• PROBLEM
Please return all lines of the data below containing the string "implementada".

>>

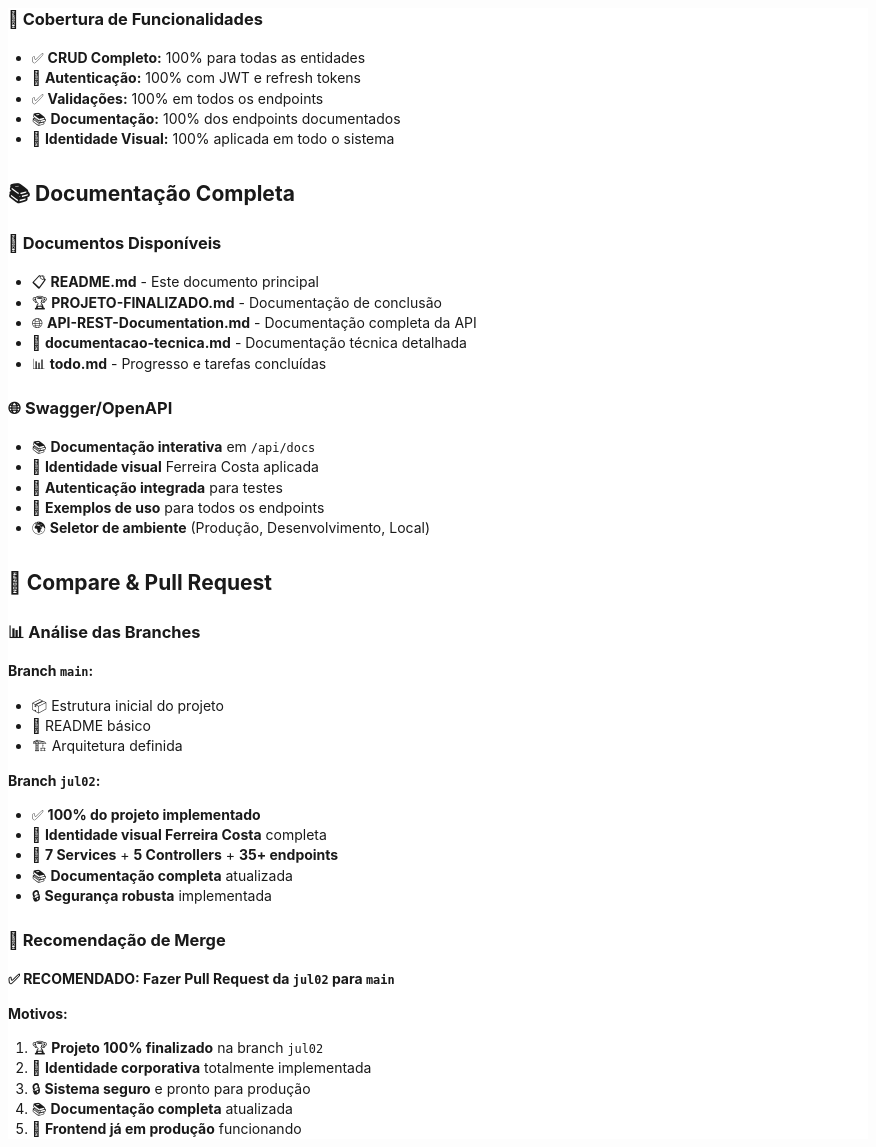 ### 🎯 **Cobertura de Funcionalidades**
- ✅ **CRUD Completo:** 100% para todas as entidades
- 🔐 **Autenticação:** 100% com JWT e refresh tokens
- ✅ **Validações:** 100% em todos os endpoints
- 📚 **Documentação:** 100% dos endpoints documentados
- 🎨 **Identidade Visual:** 100% aplicada em todo o sistema

## 📚 **Documentação Completa**

### 📄 **Documentos Disponíveis**
- 📋 **README.md** - Este documento principal
- 🏆 **PROJETO-FINALIZADO.md** - Documentação de conclusão
- 🌐 **API-REST-Documentation.md** - Documentação completa da API
- 🔧 **documentacao-tecnica.md** - Documentação técnica detalhada
- 📊 **todo.md** - Progresso e tarefas concluídas

### 🌐 **Swagger/OpenAPI**
- 📚 **Documentação interativa** em `/api/docs`
- 🎨 **Identidade visual** Ferreira Costa aplicada
- 🔐 **Autenticação integrada** para testes
- 📝 **Exemplos de uso** para todos os endpoints
- 🌍 **Seletor de ambiente** (Produção, Desenvolvimento, Local)

## 🎯 **Compare & Pull Request**

### 📊 **Análise das Branches**

**Branch `main`:**
- 📦 Estrutura inicial do projeto
- 📄 README básico
- 🏗️ Arquitetura definida

**Branch `jul02`:**
- ✅ **100% do projeto implementado**
- 🎨 **Identidade visual Ferreira Costa** completa
- 🔧 **7 Services** + **5 Controllers** + **35+ endpoints**
- 📚 **Documentação completa** atualizada
- 🔒 **Segurança robusta** implementada

### 🔄 **Recomendação de Merge**

**✅ RECOMENDADO: Fazer Pull Request da `jul02` para `main`**

**Motivos:**
1. 🏆 **Projeto 100% finalizado** na branch `jul02`
2. 🎨 **Identidade corporativa** totalmente implementada
3. 🔒 **Sistema seguro** e pronto para produção
4. 📚 **Documentação completa** atualizada
5. 🚀 **Frontend já em produção** funcionando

<<

• WRITTEN ANSWER
- 🔒 **Segurança robusta** implementada
2. 🎨 **Identidade corporativa** totalmente implementada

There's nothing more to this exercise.